Opens Friday, July 13, 2018

5 – 7 p.m. with a free opening reception

Randall Gallery/Research Library Third Floor, Portsmouth Athenaeum

Above: Portrait of Charles Cushing (1775-1849) by artist Chester Harding, c. 1848. The portrait was in the Wentworth-Coolidge House when owned by the Cushings. [C08.544]

By Sherry Wood


Twenty years before Samuel F.B. Morse changed the world with his electric telegraph, he was an itinerant painter in Portsmouth.

Two of his paintings are part of a new exhibit at the Portsmouth Athenaeum, “Painting Portsmouth Notables: 1750-1850.” On the back of the circa-1816 portrait of John Langdon Storer are scrawled the words, “served in President Andrew Jackson’s cabinet.”

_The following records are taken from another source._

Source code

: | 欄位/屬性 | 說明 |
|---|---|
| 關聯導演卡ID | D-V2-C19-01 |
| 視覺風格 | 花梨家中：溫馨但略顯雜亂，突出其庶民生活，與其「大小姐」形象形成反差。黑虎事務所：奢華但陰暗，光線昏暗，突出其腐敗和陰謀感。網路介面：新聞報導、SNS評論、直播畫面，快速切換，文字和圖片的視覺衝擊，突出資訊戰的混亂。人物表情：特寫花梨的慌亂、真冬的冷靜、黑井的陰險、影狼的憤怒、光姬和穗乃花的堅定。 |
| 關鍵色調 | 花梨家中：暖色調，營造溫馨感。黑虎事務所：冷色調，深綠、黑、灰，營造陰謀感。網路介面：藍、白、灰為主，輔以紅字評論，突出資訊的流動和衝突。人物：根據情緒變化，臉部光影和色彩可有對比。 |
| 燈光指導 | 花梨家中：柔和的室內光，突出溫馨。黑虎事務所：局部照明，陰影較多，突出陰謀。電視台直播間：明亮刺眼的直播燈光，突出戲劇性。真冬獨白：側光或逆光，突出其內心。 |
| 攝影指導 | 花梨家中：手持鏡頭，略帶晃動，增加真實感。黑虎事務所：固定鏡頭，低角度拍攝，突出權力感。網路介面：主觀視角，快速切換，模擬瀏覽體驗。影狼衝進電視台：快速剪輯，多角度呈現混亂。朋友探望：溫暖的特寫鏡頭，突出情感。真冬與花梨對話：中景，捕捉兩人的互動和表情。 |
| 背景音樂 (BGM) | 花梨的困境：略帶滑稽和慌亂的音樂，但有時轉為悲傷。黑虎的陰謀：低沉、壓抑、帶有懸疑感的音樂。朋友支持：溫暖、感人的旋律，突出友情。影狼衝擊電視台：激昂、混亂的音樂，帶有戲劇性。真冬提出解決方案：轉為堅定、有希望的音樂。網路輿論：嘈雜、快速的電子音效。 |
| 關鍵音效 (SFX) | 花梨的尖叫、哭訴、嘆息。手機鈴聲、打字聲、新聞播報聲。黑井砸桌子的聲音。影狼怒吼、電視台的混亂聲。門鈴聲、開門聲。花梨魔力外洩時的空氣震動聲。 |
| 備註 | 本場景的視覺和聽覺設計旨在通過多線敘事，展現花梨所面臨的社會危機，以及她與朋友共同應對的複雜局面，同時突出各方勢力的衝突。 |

It is one of 20 or so portraits that will be on display through Nov. 3 in the Randall Gallery. Morse (1791-1872) was born in Massachusetts, and married a woman from Concord, N.H. Storer would have been almost 30 when he had his portrait painted, about the time he was appointed a Navy agent.

“Sometimes when you became successful, you decided to commemorate yourself,”  exhibit co-curator Sandra Rux said. “I think some of it might be that there was somebody in town who was doing the work.”

Joseph Greenleaf Cole did the portraits of about 60 people in Portsmouth in 1829 and 1830. “He advertised that he was painting; his studio was on Market Square, across from the Athenaeum,” Rux said.

Keeper Tom Hardiman said 45 of Cole’s portraits are related to members of the Athenaeum, including the painting of the membership library’s first president, Nathaniel Adams, which has pride of place in the first-floor Reading Room.

The exhibit is a group effort; Hardiman and Athenaeum Curator Elizabeth Aykroyd are co-curators.

Hardiman and Rux will give a gallery talk on the exhibit on Sept. 15 at 11 a.m. To make a reservation, call 603-431-2538.

The opening reception will be from 5 to 7 p.m. on July 13.